** Problem details **
If a line of the data below holds the word "appear", list it.

(Collected data)
■ ■ ■ ■ ■ ■ ■

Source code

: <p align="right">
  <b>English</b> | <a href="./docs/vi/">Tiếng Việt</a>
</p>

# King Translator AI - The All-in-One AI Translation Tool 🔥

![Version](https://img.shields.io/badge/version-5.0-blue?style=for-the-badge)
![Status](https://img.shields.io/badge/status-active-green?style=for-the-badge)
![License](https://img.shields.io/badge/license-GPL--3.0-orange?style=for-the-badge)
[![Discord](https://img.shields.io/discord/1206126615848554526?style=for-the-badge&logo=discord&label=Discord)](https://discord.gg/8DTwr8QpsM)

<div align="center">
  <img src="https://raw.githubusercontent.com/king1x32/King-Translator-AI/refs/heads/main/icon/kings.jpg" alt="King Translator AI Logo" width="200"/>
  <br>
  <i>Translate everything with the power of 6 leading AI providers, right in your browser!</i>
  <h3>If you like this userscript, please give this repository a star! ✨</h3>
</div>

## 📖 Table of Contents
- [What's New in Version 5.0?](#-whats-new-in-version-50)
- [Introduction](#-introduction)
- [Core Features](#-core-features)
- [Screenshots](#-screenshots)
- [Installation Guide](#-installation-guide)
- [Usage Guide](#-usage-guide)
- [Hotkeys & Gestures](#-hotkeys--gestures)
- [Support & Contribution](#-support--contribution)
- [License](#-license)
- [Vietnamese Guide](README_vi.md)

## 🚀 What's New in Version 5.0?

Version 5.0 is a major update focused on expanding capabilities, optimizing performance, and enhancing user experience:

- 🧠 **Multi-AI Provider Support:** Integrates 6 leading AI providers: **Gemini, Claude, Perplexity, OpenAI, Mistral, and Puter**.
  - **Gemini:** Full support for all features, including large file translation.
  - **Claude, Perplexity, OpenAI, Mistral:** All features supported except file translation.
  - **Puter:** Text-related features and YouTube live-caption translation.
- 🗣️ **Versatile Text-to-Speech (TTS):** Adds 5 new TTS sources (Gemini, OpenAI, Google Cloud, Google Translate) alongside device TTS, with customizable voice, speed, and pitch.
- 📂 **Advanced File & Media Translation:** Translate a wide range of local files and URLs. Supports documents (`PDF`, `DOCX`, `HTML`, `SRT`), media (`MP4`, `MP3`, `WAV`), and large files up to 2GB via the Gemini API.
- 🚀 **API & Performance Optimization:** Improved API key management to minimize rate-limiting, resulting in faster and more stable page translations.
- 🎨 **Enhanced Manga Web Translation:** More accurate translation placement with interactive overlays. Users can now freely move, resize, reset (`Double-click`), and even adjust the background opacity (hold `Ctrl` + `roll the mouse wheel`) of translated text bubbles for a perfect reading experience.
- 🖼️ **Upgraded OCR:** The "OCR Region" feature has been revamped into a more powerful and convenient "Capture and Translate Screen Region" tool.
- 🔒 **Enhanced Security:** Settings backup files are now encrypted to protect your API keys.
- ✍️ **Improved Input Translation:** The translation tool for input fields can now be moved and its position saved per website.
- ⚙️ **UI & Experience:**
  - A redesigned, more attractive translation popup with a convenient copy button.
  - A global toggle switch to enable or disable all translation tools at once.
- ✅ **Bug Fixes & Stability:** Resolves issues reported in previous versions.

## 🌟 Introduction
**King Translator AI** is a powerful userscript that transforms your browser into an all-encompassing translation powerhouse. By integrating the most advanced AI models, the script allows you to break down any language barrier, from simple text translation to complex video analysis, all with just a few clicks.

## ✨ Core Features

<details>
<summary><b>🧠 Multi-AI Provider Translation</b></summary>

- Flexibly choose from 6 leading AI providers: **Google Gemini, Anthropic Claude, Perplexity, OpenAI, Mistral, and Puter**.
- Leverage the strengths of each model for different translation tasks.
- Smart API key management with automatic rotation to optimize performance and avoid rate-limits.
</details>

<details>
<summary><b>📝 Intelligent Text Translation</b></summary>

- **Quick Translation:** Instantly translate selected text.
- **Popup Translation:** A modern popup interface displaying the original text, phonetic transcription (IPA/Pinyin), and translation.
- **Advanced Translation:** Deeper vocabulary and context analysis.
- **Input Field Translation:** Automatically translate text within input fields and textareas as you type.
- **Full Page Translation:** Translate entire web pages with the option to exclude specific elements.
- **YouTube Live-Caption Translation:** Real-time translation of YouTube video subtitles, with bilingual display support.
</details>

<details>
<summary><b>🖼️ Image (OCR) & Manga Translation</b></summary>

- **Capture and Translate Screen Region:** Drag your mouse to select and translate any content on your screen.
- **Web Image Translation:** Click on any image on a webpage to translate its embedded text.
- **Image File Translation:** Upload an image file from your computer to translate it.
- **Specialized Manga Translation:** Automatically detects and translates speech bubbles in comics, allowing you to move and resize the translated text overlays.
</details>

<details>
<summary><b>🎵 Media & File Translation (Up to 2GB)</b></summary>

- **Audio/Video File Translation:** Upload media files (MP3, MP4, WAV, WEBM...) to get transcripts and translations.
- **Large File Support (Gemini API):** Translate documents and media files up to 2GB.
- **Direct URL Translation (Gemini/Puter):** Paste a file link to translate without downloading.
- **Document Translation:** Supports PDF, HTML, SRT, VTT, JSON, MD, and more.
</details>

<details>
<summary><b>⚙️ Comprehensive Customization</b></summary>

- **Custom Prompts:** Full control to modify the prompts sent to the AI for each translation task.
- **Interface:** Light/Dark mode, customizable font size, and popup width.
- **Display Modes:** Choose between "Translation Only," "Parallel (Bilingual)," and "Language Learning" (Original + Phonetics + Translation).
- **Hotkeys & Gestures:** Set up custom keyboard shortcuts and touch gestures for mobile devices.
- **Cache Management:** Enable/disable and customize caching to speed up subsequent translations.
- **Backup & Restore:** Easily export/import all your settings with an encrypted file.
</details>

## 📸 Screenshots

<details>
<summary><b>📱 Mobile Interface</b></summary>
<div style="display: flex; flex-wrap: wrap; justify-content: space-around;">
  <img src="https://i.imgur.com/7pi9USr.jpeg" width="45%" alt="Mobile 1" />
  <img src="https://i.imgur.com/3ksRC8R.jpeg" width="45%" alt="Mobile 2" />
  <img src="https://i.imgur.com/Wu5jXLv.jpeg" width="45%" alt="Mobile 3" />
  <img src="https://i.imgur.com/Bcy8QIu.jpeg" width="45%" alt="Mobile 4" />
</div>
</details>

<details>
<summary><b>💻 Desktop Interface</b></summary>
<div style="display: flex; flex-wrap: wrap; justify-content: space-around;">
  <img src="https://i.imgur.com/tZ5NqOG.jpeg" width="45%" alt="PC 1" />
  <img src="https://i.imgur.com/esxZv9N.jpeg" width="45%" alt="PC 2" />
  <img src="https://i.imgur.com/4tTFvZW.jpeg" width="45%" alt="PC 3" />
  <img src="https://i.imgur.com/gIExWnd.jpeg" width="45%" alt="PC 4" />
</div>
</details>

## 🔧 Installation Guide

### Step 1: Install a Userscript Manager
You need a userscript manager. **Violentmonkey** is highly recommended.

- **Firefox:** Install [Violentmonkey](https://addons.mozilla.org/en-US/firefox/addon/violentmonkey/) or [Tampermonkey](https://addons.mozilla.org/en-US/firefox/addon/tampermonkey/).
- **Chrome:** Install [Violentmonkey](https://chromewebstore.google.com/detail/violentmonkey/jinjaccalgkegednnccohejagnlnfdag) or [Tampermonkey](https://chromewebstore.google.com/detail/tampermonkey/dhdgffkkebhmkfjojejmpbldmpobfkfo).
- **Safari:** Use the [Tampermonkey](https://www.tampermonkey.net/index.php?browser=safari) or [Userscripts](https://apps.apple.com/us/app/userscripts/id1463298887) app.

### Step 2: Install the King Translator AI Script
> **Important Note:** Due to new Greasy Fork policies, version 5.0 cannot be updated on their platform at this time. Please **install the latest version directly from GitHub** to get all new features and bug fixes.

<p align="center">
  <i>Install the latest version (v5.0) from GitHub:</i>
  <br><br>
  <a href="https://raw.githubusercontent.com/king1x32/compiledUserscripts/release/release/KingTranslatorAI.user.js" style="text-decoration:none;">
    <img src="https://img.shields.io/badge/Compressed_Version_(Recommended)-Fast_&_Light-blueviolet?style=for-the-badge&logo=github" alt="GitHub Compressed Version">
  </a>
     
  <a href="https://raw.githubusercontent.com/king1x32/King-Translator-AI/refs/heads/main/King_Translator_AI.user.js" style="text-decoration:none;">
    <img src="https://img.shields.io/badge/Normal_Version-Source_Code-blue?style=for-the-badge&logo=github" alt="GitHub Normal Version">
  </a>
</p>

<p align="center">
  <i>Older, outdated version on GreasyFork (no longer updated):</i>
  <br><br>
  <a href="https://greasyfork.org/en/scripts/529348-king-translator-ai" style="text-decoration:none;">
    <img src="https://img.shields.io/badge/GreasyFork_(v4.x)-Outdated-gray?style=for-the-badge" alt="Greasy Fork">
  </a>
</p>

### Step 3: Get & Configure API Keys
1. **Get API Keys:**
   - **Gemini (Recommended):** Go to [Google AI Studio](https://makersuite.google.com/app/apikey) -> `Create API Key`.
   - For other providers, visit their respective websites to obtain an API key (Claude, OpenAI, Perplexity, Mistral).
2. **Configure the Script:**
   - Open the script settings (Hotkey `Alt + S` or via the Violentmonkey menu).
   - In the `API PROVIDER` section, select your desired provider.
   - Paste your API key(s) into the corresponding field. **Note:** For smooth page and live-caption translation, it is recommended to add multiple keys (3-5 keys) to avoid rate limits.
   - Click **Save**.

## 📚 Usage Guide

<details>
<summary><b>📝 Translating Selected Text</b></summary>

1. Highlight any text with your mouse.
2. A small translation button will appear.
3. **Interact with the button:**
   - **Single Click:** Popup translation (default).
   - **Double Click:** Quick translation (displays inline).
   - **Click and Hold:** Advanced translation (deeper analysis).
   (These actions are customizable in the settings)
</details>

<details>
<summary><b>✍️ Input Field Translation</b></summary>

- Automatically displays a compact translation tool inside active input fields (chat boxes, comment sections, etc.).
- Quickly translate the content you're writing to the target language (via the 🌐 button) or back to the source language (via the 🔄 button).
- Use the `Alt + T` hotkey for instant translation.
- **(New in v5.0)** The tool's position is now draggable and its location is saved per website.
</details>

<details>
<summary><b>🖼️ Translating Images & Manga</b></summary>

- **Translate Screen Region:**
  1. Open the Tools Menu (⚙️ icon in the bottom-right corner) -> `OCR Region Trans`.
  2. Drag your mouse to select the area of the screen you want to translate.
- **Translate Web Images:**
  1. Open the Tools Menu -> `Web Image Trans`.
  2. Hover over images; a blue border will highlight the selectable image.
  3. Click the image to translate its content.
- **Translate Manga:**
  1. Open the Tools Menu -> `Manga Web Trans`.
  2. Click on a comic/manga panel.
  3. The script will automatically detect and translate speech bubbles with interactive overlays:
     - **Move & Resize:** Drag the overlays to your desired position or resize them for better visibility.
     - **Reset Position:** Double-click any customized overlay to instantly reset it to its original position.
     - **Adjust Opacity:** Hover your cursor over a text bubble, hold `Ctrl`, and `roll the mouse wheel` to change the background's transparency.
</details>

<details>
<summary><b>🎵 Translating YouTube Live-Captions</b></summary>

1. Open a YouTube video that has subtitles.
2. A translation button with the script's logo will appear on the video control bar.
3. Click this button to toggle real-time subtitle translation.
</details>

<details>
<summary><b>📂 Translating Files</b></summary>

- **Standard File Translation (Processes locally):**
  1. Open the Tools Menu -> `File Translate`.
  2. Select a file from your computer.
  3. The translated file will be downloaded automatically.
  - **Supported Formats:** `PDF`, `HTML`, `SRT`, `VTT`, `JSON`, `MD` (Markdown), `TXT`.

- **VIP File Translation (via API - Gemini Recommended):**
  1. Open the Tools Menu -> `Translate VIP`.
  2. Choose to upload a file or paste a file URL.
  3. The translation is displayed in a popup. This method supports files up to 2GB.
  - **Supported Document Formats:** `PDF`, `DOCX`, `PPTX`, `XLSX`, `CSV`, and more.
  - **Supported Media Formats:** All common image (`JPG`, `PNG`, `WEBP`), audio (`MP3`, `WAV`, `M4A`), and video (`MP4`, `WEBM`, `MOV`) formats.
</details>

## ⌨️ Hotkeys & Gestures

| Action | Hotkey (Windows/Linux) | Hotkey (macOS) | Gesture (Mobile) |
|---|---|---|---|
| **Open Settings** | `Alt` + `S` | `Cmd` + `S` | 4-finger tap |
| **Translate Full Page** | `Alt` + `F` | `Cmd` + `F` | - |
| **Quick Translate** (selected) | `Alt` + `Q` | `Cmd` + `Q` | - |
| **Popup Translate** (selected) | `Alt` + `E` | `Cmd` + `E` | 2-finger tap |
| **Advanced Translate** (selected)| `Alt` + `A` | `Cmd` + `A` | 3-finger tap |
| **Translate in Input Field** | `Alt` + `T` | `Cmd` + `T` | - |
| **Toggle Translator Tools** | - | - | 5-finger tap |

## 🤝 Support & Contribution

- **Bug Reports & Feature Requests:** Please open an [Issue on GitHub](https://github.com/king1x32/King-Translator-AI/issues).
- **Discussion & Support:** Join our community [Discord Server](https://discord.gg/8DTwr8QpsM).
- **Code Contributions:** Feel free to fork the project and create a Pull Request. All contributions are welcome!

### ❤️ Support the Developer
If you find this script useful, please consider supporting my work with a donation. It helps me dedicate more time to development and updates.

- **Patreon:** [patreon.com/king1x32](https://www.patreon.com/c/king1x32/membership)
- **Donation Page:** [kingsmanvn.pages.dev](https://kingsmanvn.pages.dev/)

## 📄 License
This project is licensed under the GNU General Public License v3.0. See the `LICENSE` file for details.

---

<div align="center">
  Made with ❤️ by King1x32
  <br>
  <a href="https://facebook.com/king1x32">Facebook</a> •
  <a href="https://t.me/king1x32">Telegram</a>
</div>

■ ■ ■ ■ ■ ■ ■

** Exercise result **
2. A small translation button will appear.
2. A translation button with the script's logo will appear on the video control bar.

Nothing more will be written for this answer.